Immunocytochemistry analysis with COC166-9 demonstrated that CA166-9 was detectable in the cytoplasm and nuclei of ovarian cancer cells CAOV3 and SKOV3, whereas the HOC1A and 3AO did not show any CA166-9 expression (Fig. 1C), indicating the expression of CA166-9 is cell type-specific. CA166-9 was also found in the ascites from three ovarian cancer patients by ELISA assay (Fig. 1D).
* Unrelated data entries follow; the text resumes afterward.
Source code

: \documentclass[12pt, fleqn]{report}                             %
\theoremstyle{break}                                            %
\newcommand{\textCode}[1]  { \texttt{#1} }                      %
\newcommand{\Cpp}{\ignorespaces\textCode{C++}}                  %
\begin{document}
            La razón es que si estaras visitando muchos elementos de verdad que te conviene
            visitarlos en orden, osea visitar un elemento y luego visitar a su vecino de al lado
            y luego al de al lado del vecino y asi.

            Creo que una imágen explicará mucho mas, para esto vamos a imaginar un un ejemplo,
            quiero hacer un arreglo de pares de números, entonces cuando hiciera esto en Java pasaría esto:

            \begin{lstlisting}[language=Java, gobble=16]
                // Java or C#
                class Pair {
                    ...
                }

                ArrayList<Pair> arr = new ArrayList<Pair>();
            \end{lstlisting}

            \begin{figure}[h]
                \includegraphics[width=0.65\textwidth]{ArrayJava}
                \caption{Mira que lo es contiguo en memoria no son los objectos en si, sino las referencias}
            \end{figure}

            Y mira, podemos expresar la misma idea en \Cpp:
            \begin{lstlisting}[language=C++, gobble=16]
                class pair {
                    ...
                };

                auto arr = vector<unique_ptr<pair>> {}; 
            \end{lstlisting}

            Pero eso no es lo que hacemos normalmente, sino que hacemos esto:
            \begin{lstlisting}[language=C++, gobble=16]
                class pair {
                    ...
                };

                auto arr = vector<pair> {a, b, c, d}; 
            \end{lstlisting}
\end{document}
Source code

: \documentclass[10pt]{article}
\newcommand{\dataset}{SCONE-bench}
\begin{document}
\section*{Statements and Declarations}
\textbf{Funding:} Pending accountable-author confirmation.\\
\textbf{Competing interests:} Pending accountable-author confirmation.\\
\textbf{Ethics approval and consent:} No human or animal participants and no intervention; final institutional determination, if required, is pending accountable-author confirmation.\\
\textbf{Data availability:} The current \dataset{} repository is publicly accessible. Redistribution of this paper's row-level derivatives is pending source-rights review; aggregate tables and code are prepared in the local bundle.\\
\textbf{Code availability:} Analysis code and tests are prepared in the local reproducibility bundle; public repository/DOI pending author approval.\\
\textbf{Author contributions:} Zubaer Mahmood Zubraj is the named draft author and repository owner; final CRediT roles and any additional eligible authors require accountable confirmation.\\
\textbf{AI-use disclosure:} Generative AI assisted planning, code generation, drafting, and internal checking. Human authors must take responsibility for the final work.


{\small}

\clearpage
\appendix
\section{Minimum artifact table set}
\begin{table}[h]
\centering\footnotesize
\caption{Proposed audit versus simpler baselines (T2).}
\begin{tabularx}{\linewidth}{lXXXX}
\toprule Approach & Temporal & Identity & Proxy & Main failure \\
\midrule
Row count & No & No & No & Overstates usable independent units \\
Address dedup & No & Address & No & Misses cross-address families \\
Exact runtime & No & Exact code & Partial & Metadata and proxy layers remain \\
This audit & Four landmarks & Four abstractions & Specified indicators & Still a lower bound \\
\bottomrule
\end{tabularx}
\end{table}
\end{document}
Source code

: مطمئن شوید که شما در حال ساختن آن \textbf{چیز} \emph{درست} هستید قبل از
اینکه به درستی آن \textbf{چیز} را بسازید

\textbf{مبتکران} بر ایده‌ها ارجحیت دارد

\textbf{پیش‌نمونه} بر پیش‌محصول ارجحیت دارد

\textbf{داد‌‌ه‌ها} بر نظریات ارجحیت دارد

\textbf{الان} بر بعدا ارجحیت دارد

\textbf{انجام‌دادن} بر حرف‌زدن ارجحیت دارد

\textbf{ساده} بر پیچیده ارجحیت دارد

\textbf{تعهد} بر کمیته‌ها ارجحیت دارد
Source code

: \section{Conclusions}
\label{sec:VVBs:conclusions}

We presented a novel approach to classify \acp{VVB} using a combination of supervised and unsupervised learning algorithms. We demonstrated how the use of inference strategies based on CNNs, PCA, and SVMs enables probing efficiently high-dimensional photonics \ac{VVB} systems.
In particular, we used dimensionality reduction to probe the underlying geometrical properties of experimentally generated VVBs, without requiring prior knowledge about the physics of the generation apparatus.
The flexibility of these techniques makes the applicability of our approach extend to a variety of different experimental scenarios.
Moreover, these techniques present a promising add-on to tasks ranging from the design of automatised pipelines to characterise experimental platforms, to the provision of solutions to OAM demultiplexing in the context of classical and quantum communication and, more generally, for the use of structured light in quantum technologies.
Identification of CA166-9 as IGHG1 constant region

To identify the CA166-9, ovarian cancer ascites were subjected to the immunoaffinity column chromatography. The purified antigens were resolved by SDS-PAGE (Fig. 2A, left) and probed with the COC166-9 by western blotting (Fig. 2A, right). Five protein bands at 170, 130, 70 55 and 45 kDa were successfully purified from the ovarian cancer ascites and were named as CA166-9 band A, B, C, D, and E, respectively. By mass spectrometry analysis, we obtained 13 peptide sequences from band A, 23 peptide sequences from band B, 16 peptide sequences from band C, 18 peptide sequences from band D, and 14 peptide sequences from band E. The peptides were all matched to human immunoglobulin γ-1 heavy chain (IGHG1) constant region by basic local alignment search tool (MASCOT) homology search (Fig. 2B). ELISA assay revealed that both purified CA166-9 and human IgG could abolish COC166-9's reaction with ovarian cancer ascites in a dose-dependent manner, however purified mouse IgG had no inhibitory effect (Fig. 2C). Similarly, results of immunohistochemistry inhibition analysis demonstrated that staining of successive sections of ovarian cancer specimens by COC166-9 was interfered by purified human IgG and CA166-9, but not by mouse IgG (Fig. 2D). Since the streptococcal protein G binds to the Fc fragment of IgG (16), it is reasonable to assume that the putative CA166-9, IGHG1 constant region protein could also associate with protein G. To confirm this predication, immunoprecipitation was performed with protein G-conjugated beads plus ascites solution from ovarian cancer patient. The ascites, protein eluted from protein G-conjugated beads after incubated with the ascites, and ascites after absorbed with the protein G were, respectively, coated onto the microtiter plates for ELISA assay with COC166-9. The results showed that COC166-9 had strong positive reactivity with the ascites or eluted protein, but a negative reactivity with the ascites after being absorbed with the protein G (Fig. 2E). These results indicated the antigen recognized by COC166-9 was IgG-like protein.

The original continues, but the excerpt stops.